M3 - RHEL or CentOS

Skip to end of metadata
Go to start of metadata

Use the following steps to install a simple MapR cluster up to 100 nodes with a basic set of services. To build a larger cluster, or to build a cluster that includes additional services (such as Hive, Pig, Flume, or Oozie), see the Installation Guide. To add services to nodes on a running cluster, see Reconfiguring a Node.

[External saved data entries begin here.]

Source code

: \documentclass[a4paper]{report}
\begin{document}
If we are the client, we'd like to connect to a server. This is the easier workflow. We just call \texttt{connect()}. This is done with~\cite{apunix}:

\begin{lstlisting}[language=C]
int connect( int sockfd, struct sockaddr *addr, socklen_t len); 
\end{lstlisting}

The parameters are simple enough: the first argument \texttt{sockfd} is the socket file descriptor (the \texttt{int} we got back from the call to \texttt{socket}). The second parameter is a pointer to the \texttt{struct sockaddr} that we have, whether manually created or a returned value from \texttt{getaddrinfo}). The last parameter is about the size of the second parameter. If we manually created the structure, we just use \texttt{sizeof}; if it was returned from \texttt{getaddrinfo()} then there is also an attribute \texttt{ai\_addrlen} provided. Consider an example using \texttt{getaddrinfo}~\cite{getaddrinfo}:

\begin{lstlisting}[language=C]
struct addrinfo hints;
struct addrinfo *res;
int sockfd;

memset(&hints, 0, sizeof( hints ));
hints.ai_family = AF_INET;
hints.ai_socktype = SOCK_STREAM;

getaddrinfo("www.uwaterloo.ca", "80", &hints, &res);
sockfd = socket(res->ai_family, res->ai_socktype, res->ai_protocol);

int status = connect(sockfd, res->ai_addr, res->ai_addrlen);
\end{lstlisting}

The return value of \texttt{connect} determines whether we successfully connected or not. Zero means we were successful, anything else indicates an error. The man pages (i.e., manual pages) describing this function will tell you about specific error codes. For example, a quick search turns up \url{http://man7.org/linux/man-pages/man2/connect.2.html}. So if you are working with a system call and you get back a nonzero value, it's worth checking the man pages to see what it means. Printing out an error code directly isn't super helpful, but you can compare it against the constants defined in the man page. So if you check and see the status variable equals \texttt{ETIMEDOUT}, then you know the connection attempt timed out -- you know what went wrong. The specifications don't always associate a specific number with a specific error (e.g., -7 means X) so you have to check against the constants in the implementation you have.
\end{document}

To get the most out of this tutorial, and to enable NFS, be sure to register for your free M3 license after installing the MapR software.

Setup

Follow these instructions to install a small MapR cluster (3-100 nodes) on machines that meet the following requirements:

  • 64-bit Red Hat 5.4 or greater, or 64-bit CentOS 5.4 or greater
  • RAM: 4 GB or more
  • At least one free unmounted drive or partition, 50 GB or more
  • At least 10 GB of free space on the operating system partition
  • Java JDK version 1.6.0_24 (not JRE)
  • The root password, or sudo privileges
  • A Linux user chosen to have administrative privileges on the cluster
    • Make sure the user has a password (using sudo passwd <user> for example)

Each node must have a unique hostname, and keyless SSH set up to all other nodes.

This procedure assumes you have free, unmounted physical partitions or hard disks for use by MapR. If you are not sure, please read Setting Up Disks for MapR.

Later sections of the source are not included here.